## Problem requirements
If a line in the listing below includes the word "integration", pick it out.
╭──
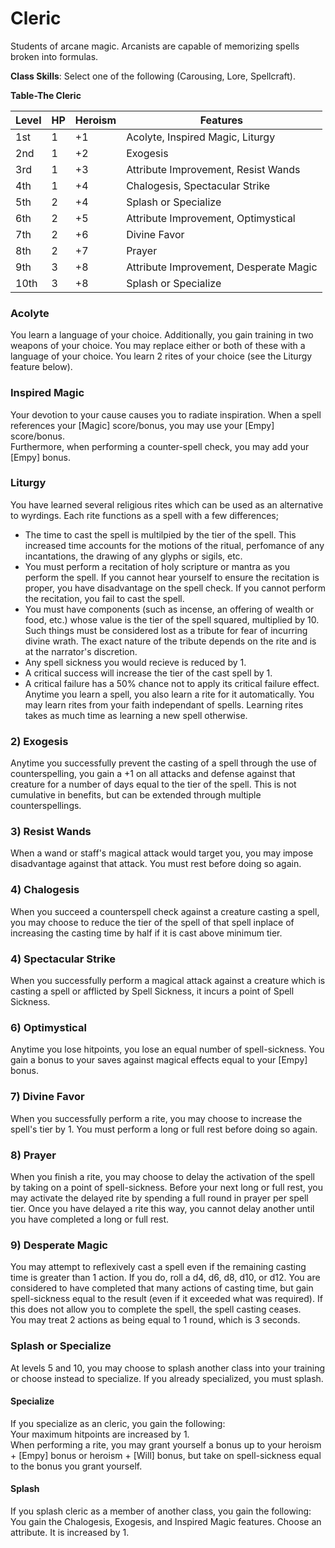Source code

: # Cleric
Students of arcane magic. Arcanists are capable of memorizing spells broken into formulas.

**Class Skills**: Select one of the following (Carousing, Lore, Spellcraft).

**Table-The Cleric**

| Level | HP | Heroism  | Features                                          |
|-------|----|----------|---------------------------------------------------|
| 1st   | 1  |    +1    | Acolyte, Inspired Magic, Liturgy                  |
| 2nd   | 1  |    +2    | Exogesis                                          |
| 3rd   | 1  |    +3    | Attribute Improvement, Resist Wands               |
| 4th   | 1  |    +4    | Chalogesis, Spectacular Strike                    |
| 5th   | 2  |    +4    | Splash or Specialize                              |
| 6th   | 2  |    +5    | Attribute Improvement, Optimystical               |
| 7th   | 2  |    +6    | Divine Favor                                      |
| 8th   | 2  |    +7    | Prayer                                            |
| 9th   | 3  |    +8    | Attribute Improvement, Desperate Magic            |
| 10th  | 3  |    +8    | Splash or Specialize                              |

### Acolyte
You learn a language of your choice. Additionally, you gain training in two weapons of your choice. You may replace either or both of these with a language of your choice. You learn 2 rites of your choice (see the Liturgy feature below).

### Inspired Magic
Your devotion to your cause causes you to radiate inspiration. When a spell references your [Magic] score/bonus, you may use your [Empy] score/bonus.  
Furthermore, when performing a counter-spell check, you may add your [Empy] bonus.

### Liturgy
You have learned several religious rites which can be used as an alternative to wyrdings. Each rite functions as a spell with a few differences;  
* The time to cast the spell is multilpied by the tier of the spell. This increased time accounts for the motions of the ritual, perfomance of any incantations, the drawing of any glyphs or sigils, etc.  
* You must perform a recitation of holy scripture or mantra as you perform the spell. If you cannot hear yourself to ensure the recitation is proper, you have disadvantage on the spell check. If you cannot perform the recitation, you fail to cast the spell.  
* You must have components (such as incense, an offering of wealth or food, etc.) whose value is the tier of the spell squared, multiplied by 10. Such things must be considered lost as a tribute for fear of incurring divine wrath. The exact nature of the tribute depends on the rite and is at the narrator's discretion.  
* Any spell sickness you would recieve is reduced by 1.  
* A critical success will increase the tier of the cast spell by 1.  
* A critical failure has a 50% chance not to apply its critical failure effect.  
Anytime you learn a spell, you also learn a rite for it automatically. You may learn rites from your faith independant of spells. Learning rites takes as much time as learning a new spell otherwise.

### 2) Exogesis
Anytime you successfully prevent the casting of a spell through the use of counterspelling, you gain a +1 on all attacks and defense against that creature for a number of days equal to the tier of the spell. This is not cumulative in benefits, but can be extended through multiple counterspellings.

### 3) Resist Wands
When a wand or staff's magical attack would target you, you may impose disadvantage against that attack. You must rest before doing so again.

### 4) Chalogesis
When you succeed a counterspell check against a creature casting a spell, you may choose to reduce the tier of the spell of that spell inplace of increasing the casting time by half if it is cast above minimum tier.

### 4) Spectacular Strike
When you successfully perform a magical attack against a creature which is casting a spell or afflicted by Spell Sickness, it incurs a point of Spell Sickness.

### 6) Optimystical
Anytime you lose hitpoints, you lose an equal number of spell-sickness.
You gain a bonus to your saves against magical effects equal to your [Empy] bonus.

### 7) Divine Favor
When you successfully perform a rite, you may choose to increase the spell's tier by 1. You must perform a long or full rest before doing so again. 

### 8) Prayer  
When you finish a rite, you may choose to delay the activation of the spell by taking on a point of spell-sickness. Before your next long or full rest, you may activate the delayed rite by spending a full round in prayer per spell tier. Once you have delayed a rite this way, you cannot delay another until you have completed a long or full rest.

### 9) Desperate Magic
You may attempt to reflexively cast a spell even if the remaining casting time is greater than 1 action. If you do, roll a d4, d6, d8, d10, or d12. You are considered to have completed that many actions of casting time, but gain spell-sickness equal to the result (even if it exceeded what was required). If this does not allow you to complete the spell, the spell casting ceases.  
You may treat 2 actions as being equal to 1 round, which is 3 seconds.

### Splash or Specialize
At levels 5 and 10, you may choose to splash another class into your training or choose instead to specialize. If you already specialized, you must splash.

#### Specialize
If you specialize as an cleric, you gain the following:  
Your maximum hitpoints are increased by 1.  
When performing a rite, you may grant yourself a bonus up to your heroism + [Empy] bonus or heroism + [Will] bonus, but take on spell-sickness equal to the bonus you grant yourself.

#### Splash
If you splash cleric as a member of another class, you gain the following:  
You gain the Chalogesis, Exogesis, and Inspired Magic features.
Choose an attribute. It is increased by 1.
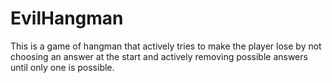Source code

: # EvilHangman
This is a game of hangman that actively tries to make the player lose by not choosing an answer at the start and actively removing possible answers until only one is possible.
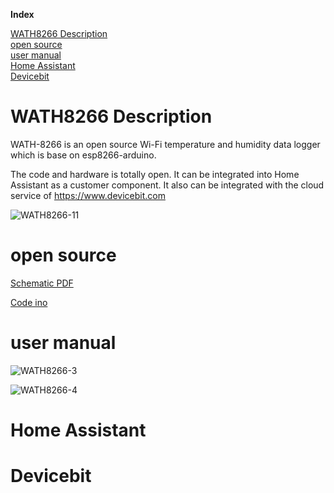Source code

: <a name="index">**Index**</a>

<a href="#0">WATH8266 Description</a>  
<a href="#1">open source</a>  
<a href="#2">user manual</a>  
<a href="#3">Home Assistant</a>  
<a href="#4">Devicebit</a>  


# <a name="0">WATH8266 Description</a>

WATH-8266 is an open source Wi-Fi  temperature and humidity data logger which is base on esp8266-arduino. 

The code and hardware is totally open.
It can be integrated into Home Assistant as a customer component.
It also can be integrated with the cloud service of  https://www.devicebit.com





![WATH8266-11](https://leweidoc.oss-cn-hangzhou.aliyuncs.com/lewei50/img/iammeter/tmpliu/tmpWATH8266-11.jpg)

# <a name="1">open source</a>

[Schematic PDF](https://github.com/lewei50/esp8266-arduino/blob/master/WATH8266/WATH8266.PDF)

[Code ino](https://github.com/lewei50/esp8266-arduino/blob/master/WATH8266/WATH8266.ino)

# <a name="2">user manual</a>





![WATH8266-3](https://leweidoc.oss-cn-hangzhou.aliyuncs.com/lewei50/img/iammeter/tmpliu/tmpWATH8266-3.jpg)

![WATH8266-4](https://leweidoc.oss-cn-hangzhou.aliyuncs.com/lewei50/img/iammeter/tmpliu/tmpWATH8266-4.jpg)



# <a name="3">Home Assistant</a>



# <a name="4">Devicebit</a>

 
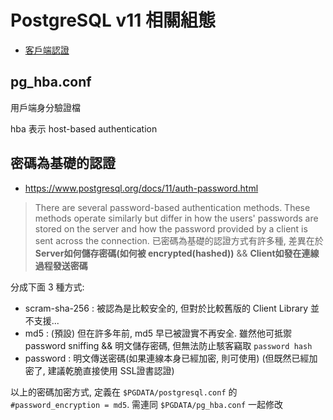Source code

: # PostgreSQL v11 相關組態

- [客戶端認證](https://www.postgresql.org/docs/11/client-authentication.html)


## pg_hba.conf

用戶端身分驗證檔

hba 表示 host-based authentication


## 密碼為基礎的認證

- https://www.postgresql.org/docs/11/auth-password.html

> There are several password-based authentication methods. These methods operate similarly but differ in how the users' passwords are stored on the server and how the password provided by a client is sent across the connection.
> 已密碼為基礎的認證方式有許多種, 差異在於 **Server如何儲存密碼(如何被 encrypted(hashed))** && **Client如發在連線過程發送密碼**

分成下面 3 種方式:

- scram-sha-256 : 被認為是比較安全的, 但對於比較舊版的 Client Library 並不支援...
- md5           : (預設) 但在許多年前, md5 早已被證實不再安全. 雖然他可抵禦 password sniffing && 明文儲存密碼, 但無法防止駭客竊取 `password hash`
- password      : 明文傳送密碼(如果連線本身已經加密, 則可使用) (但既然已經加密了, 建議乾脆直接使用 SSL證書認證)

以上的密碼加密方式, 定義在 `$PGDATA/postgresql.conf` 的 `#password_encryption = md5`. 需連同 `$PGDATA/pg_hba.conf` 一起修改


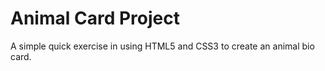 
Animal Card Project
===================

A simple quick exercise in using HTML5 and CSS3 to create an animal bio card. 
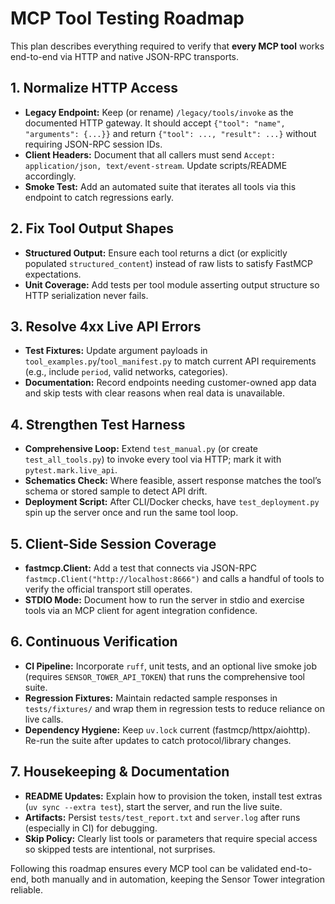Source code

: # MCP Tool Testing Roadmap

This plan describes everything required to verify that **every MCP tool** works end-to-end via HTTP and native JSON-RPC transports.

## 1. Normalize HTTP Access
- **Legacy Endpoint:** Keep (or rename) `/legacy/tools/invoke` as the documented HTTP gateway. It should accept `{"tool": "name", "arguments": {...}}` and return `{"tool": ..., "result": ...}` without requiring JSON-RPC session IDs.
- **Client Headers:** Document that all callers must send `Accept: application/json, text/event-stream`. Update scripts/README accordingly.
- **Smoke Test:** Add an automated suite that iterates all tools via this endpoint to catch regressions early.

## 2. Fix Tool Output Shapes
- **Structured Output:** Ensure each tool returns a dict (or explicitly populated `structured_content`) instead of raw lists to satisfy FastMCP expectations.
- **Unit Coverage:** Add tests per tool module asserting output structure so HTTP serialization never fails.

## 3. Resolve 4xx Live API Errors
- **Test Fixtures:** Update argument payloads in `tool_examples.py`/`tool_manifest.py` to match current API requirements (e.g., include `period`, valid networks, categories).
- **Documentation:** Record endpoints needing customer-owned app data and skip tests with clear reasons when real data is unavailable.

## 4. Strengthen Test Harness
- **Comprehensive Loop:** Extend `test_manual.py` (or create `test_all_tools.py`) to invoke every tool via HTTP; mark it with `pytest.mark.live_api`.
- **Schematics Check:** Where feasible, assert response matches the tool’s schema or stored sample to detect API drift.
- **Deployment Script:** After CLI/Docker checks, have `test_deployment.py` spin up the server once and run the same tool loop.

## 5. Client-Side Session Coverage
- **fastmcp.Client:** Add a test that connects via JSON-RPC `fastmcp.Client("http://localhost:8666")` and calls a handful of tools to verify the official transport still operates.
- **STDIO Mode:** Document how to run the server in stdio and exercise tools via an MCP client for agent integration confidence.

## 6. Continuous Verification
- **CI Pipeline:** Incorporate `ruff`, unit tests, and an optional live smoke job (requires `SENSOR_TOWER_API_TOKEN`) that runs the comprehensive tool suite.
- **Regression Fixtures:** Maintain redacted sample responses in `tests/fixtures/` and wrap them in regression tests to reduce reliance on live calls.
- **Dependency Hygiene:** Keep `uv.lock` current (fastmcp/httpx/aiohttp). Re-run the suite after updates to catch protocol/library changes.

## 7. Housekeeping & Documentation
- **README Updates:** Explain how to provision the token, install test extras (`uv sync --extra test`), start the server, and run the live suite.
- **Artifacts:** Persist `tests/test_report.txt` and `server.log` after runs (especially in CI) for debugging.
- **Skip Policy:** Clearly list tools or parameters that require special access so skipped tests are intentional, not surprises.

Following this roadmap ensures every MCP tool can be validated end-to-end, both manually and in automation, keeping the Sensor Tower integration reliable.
╰──
## The answer
- **STDIO Mode:** Document how to run the server in stdio and exercise tools via an MCP client for agent integration confidence.
Following this roadmap ensures every MCP tool can be validated end-to-end, both manually and in automation, keeping the Sensor Tower integration reliable.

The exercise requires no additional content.